Fig.1 Hash table in memcached [2]
-
Least recently used (LRU) list
Memcached has a structure that is known as an LRU(Least Recently Used) cache, so that stored data that is the oldest and least accessed will be replaced with newer items when memcacheds memory capacity is reached[3]. LRU list is stored in form of doubly linked list. When an item is requested from the memcached it is removed from its LRU list and putting it on the head of LRU list. Thus by above procedure the least recently used item will come to tail of LRU.
Fig 2: LRU list for cache item eviction [2]
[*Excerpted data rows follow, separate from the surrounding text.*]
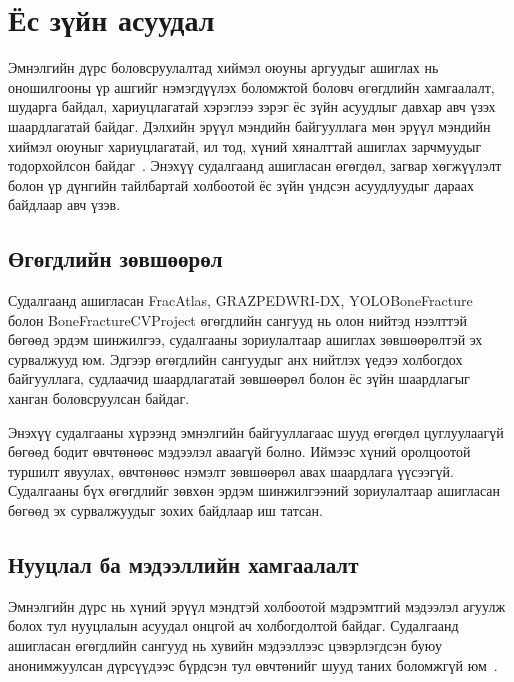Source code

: 
\chapter{Ёс зүйн асуудал}
\label{Chapter7}
\pagecolor{Beige}

Эмнэлгийн дүрс боловсруулалтад хиймэл оюуны аргуудыг ашиглах нь оношилгооны үр ашгийг нэмэгдүүлэх боломжтой боловч өгөгдлийн хамгаалалт, шударга байдал, хариуцлагатай хэрэглээ зэрэг ёс зүйн асуудлыг давхар авч үзэх шаардлагатай байдаг. Дэлхийн эрүүл мэндийн байгууллага мөн эрүүл мэндийн хиймэл оюуныг хариуцлагатай, ил тод, хүний хяналттай ашиглах зарчмуудыг тодорхойлсон байдаг~\cite{ref45}. Энэхүү судалгаанд ашигласан өгөгдөл, загвар хөгжүүлэлт болон үр дүнгийн тайлбартай холбоотой ёс зүйн үндсэн асуудлуудыг дараах байдлаар авч үзэв.

\section{Өгөгдлийн зөвшөөрөл}

Судалгаанд ашигласан FracAtlas, GRAZPEDWRI-DX, YOLOBoneFracture болон BoneFractureCVProject өгөгдлийн сангууд нь олон нийтэд нээлттэй бөгөөд эрдэм шинжилгээ, судалгааны зориулалтаар ашиглах зөвшөөрөлтэй эх сурвалжууд юм. Эдгээр өгөгдлийн сангуудыг анх нийтлэх үедээ холбогдох байгууллага, судлаачид шаардлагатай зөвшөөрөл болон ёс зүйн шаардлагыг ханган боловсруулсан байдаг.

Энэхүү судалгааны хүрээнд эмнэлгийн байгууллагаас шууд өгөгдөл цуглуулаагүй бөгөөд бодит өвчтөнөөс мэдээлэл аваагүй болно. Иймээс хүний оролцоотой туршилт явуулах, өвчтөнөөс нэмэлт зөвшөөрөл авах шаардлага үүсээгүй. Судалгааны бүх өгөгдлийг зөвхөн эрдэм шинжилгээний зориулалтаар ашигласан бөгөөд эх сурвалжуудыг зохих байдлаар иш татсан.

\section{Нууцлал ба мэдээллийн хамгаалалт}

Эмнэлгийн дүрс нь хүний эрүүл мэндтэй холбоотой мэдрэмтгий мэдээлэл агуулж болох тул нууцлалын асуудал онцгой ач холбогдолтой байдаг. Судалгаанд ашигласан өгөгдлийн сангууд нь хувийн мэдээллээс цэвэрлэгдсэн буюу анонимжуулсан дүрсүүдээс бүрдсэн тул өвчтөнийг шууд таних боломжгүй юм~\cite{ref46}.

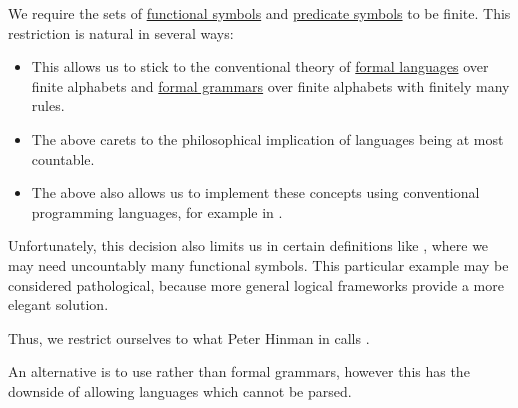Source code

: \begin{remark}\label{rem:uncountable_first_order_language}
  We require the sets of \hyperref[def:first_order_language/fun]{functional symbols} and \hyperref[def:first_order_language/fun]{predicate symbols} to be finite. This restriction is natural in several ways:
  \begin{itemize}
    \item This allows us to stick to the conventional theory of \hyperref[def:formal_language/language]{formal languages} over finite alphabets and \hyperref[def:formal_grammar]{formal grammars} over finite alphabets with finitely many rules.

    \item The above carets to the philosophical implication of languages being at most countable.

    \item The above also allows us to implement these concepts using conventional programming languages, for example in \cite{notebook:code}.
  \end{itemize}

  Unfortunately, this decision also limits us in certain definitions like , where we may need uncountably many functional symbols. This particular example may be considered pathological, because more general logical frameworks provide a more elegant solution.

  Thus, we restrict ourselves to what Peter Hinman in  calls .

  An alternative is to use  rather than formal grammars, however this has the downside of allowing languages which cannot be parsed.
\end{remark}

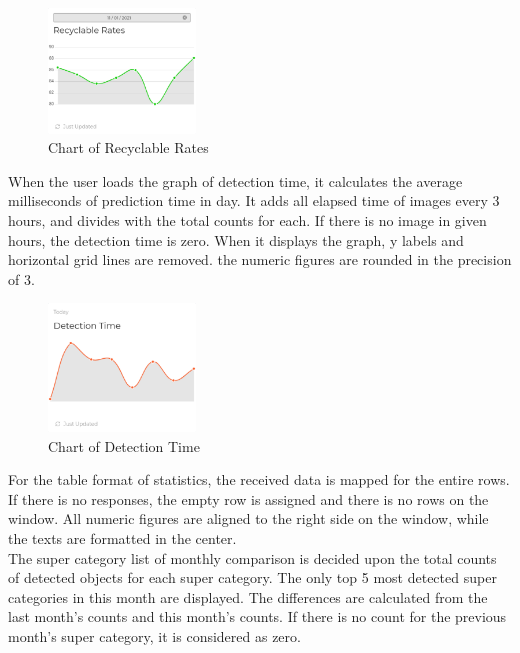 \documentclass[conference]{IEEEtran}
\begin{document}
\begin{figure}[h]
    \centering
    \includegraphics[width=0.35\textwidth]{images/dashboard_rec_chart.eps}
    \caption{Chart of Recyclable Rates}
\end{figure}

When the user loads the graph of detection time, it calculates the average milliseconds of prediction time in day. It adds all elapsed time of images every 3 hours, and divides with the total counts for each. If there is no image in given hours, the detection time is zero. When it displays the graph, y labels and horizontal grid lines are removed. the numeric figures are rounded in the precision of 3.\\

\begin{figure}[h]
    \centering
    \includegraphics[width=0.35\textwidth]{images/dashboard_time_chart.eps}
    \caption{Chart of Detection Time}
\end{figure}

For the table format of statistics, the received data is mapped for the entire rows. If there is no responses, the empty row is assigned and there is no rows on the window. All numeric figures are aligned to the right side on the window, while the texts are formatted in the center.\\

The super category list of monthly comparison is decided upon the total counts of detected objects for each super category. The only top 5 most detected super categories in this month are displayed. The differences are calculated from the last month's counts and this month's counts. If there is no count for the previous month's super category, it is considered as zero.\\
\end{document}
So when there is a need to remove some item from memcached the item at tail is removed as least recently used. Figure 2 explains cache item eviction using LRU in memcached.
-
Cache item data structure
The cache item data structure holds the key-value pair data[2]. Information like The key, value, length of the value, pointers used in hash table and LRU, counter that determines how many threads are accessing cache item etc are stored in this data structure.
-
Slab allocator
Instead of conventional memory allocation like malloc and free, memcached uses slab allocator for memory management. Memory management in memcached is described in [5]. As shown in figure 3, let us imagine 2048 bytes of memory available for the distributed cache. We can divide this memory in 4 slab classes of 512 bytes each. The first slab class is intended for slabs with 64 bytes, second for 128 bytes and so on. The object will be stored into the first slab where it fits in and will occupy the whole slab. In this case an object of 50 bytes will actually use up 64 bytes, as 14 bytes will remain unused. As soon as the object is deleted, its slab is added to the freelist. Space is wasted in this concept but it saves time and avoid thrashing.
Fig 3. Slab allocator in memcached [1]
-
-
BASIC OPERATIONS
There many operations in memcached to deal with data. Memcached provides a simple set of operations (set, get, and delete) that makes it attractive as an elemental component in a large-scale distributed system [5].
Set : Value which is to be stored on cache is passed with an key with help of this function. Memcached client node wants to set the key "test_key" with the value "test_value". Memcached client node takes the list of available memcached server nodes and performs hash operation on them in order to find the memcached server node to store particular value for particular data.Proper Memcached server node is selected. Memcached client node directly connects to memcached server node and sets key "test_key" with the value "test_value".
Get : Memcached client node wants to get key "test_key". Memcached client node is able to use the same hashing process to determine that key "test_key" is on which server. Memcached client node directly requests key "test_key" from memcached server node and gets back "test_value".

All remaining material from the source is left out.